Task directions: Look below for the line containing "are defined with"; from there through the line containing "users usually have", both lines included, please set down each line exactly and nothing else.

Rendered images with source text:
•••
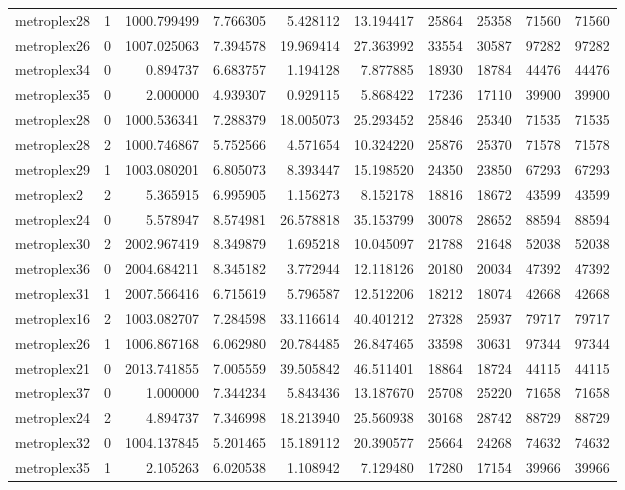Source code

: \begin{longtable}{|l|r|r|r|r|r|r|r|r|r|}
metroplex28 & 1 & 1000.799499 & 7.766305 & 5.428112 & 13.194417 & 25864 & 25358 & 71560 & 71560 \\
metroplex26 & 0 & 1007.025063 & 7.394578 & 19.969414 & 27.363992 & 33554 & 30587 & 97282 & 97282 \\
metroplex34 & 0 & 0.894737 & 6.683757 & 1.194128 & 7.877885 & 18930 & 18784 & 44476 & 44476 \\
metroplex35 & 0 & 2.000000 & 4.939307 & 0.929115 & 5.868422 & 17236 & 17110 & 39900 & 39900 \\
metroplex28 & 0 & 1000.536341 & 7.288379 & 18.005073 & 25.293452 & 25846 & 25340 & 71535 & 71535 \\
metroplex28 & 2 & 1000.746867 & 5.752566 & 4.571654 & 10.324220 & 25876 & 25370 & 71578 & 71578 \\
metroplex29 & 1 & 1003.080201 & 6.805073 & 8.393447 & 15.198520 & 24350 & 23850 & 67293 & 67293 \\
metroplex2 & 2 & 5.365915 & 6.995905 & 1.156273 & 8.152178 & 18816 & 18672 & 43599 & 43599 \\
metroplex24 & 0 & 5.578947 & 8.574981 & 26.578818 & 35.153799 & 30078 & 28652 & 88594 & 88594 \\
metroplex30 & 2 & 2002.967419 & 8.349879 & 1.695218 & 10.045097 & 21788 & 21648 & 52038 & 52038 \\
metroplex36 & 0 & 2004.684211 & 8.345182 & 3.772944 & 12.118126 & 20180 & 20034 & 47392 & 47392 \\
metroplex31 & 1 & 2007.566416 & 6.715619 & 5.796587 & 12.512206 & 18212 & 18074 & 42668 & 42668 \\
metroplex16 & 2 & 1003.082707 & 7.284598 & 33.116614 & 40.401212 & 27328 & 25937 & 79717 & 79717 \\
metroplex26 & 1 & 1006.867168 & 6.062980 & 20.784485 & 26.847465 & 33598 & 30631 & 97344 & 97344 \\
metroplex21 & 0 & 2013.741855 & 7.005559 & 39.505842 & 46.511401 & 18864 & 18724 & 44115 & 44115 \\
metroplex37 & 0 & 1.000000 & 7.344234 & 5.843436 & 13.187670 & 25708 & 25220 & 71658 & 71658 \\
metroplex24 & 2 & 4.894737 & 7.346998 & 18.213940 & 25.560938 & 30168 & 28742 & 88729 & 88729 \\
metroplex32 & 0 & 1004.137845 & 5.201465 & 15.189112 & 20.390577 & 25664 & 24268 & 74632 & 74632 \\
metroplex35 & 1 & 2.105263 & 6.020538 & 1.108942 & 7.129480 & 17280 & 17154 & 39966 & 39966 \\

\end{longtable}
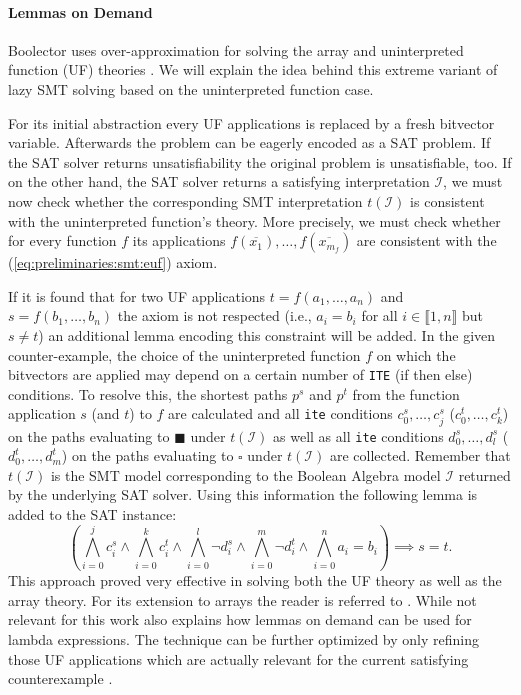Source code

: \paragraph{Lemmas on Demand}
Boolector uses over-approximation for solving the array \cite{p6-brummayer} and uninterpreted function (UF) theories \cite{PreinerNiemetzBiere-DIFTS13}. We will explain the idea behind this extreme variant of lazy SMT solving based on the uninterpreted function case.
\par
For its initial abstraction every UF applications is replaced by a fresh bitvector variable. Afterwards the problem can be eagerly encoded as a SAT problem. If the SAT solver returns unsatisfiability the original problem is unsatisfiable, too. If on the other hand, the SAT solver returns a satisfying interpretation $\mathcal{I}$, we must now check whether the corresponding SMT interpretation $t\left(\mathcal{I}\right)$ is consistent with the uninterpreted function's theory. More precisely, we must check whether for every function $f$ its applications $f\left(\overline{x_1}\right),\dots,f\left(\overline{x_{m_{f}}}\right)$ are consistent with the (\ref{eq:preliminaries:smt:euf}) axiom.
\par
If it is found that for two UF applications $t=f\left(a_1,\dots,a_n\right)$ and $s=f\left(b_1,\dots,b_n\right)$
the axiom is not respected (i.e., $a_i=b_i$ for all $i\in\llbracket1,n\rrbracket$ but $s\neq t$) an additional lemma encoding this constraint will be added. In the given counter-example, the choice of the uninterpreted function $f$ on which the bitvectors are applied may depend on a certain number of \texttt{ITE} (if then else) conditions. To resolve this, the shortest paths $p^s$ and $p^t$ from the function application $s$ (and $t$) to $f$ are calculated and all \texttt{ite} conditions $c_0^s,\dots,c_j^s$ ($c_0^t,\dots,c_k^t$) on the paths evaluating to $\blacksquare$ under $t\left(\mathcal{I}\right)$ as well as all \texttt{ite} conditions $d_0^s,\dots,d_l^s$ ($d_0^t,\dots,d_m^t$) on the paths evaluating to $\square$ under $t\left(\mathcal{I}\right)$ are collected. Remember that $t\left(\mathcal{I}\right)$ is the SMT model corresponding to the Boolean Algebra model $\mathcal{I}$ returned by the underlying SAT solver. Using this information the following lemma is added to the SAT instance:
\[
\left(\bigwedge\limits_{i=0}^{j}c_i^s \land \bigwedge\limits_{i=0}^{k}c_i^t \land \bigwedge\limits_{i=0}^{l} \neg d_i^s \land \bigwedge\limits_{i=0}^{m} \neg d_i^t \land \bigwedge\limits_{i=0}^{n} a_i=b_i \right) \implies s=t.
\]
This approach proved very effective in solving both the UF theory as well as the array theory.
For its extension to arrays the reader is referred to \cite{p6-brummayer}.
While not relevant for this work \cite{PreinerNiemetzBiere-DIFTS13} also explains how lemmas on demand can be used for lambda expressions.
The technique can be further optimized by only refining those UF applications which are actually relevant for the current satisfying counterexample \cite{NiemetzPreinerBiere-FMCAD14}.

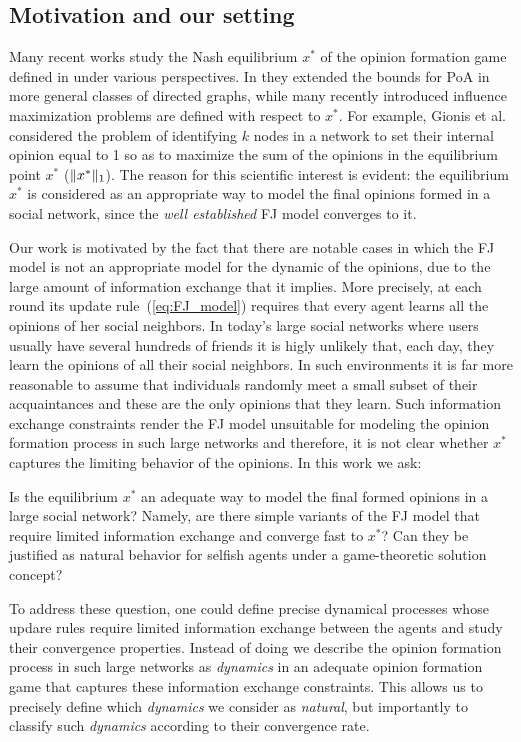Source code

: \subsection{Motivation and our setting}

Many recent works study the Nash equilibrium $x^*$ of the opinion formation
game defined in \cite{BKO11} under various perspectives. In \cite{CCL16} they
extended the bounds for PoA in more general classes of directed graphs, while
many recently introduced influence maximization problems
\cite{GTT13,AKPT18,MMT17} are defined with respect to $x^*$.  For example,
Gionis et al. \cite{GTT13} considered the problem of identifying $k$ nodes in a
network to set their internal opinion equal to 1 so as to maximize the sum of
the opinions in the equilibrium point $x^*$ ($\norm{1}{x^*}$).  The reason for
this scientific interest is evident: the equilibrium $x^*$ is considered as an
appropriate way to model the final opinions formed in a social network, since
the \emph{well established} FJ model converges to it.

Our work is motivated by the fact that there are notable cases in which the FJ
model is not an appropriate model for the dynamic of the opinions, due to the
large amount of information exchange that it implies.  More precisely, at each
round its update rule~(\ref{eq:FJ_model}) requires that every agent learns all
the opinions of her social neighbors.  In today's large social networks where
users usually have several hundreds of friends it is higly unlikely that, each
day, they learn the opinions of all their social neighbors.  In such
environments it is far more reasonable to assume that individuals randomly meet
a small subset of their acquaintances and these are the only opinions that they
learn. Such information exchange constraints render the FJ model unsuitable for
modeling the opinion formation process in such large networks and therefore, it
is not clear whether $x^*$ captures the limiting behavior of the opinions. In
this work we ask:
%
\begin{question}\label{q:motivation1}
  Is the equilibrium $x^*$ an adequate way to model the final formed opinions
  in a large social network? Namely, are there simple variants of the FJ model
  that require limited information exchange and converge fast to $x^*$? Can
  they be justified as natural behavior for selfish agents under a
  game-theoretic solution concept?
\end{question}

To address these question, one could define precise dynamical processes whose
updare rules require limited information exchange between the agents and study
their convergence properties. Instead of doing we describe the opinion
formation process in such large networks as \emph{dynamics} in an adequate
opinion formation game that captures these information exchange constraints.
This allows us to precisely define which \emph{dynamics} we consider as
\emph{natural}, but importantly to classify such \emph{dynamics} according to
their convergence rate.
•••
Reply to the task:
\cite{GTT13,AKPT18,MMT17} are defined with respect to $x^*$.  For example,
Gionis et al. \cite{GTT13} considered the problem of identifying $k$ nodes in a
network to set their internal opinion equal to 1 so as to maximize the sum of
the opinions in the equilibrium point $x^*$ ($\norm{1}{x^*}$).  The reason for
this scientific interest is evident: the equilibrium $x^*$ is considered as an
appropriate way to model the final opinions formed in a social network, since
the \emph{well established} FJ model converges to it.

Our work is motivated by the fact that there are notable cases in which the FJ
model is not an appropriate model for the dynamic of the opinions, due to the
large amount of information exchange that it implies.  More precisely, at each
round its update rule~(\ref{eq:FJ_model}) requires that every agent learns all
the opinions of her social neighbors.  In today's large social networks where
users usually have several hundreds of friends it is higly unlikely that, each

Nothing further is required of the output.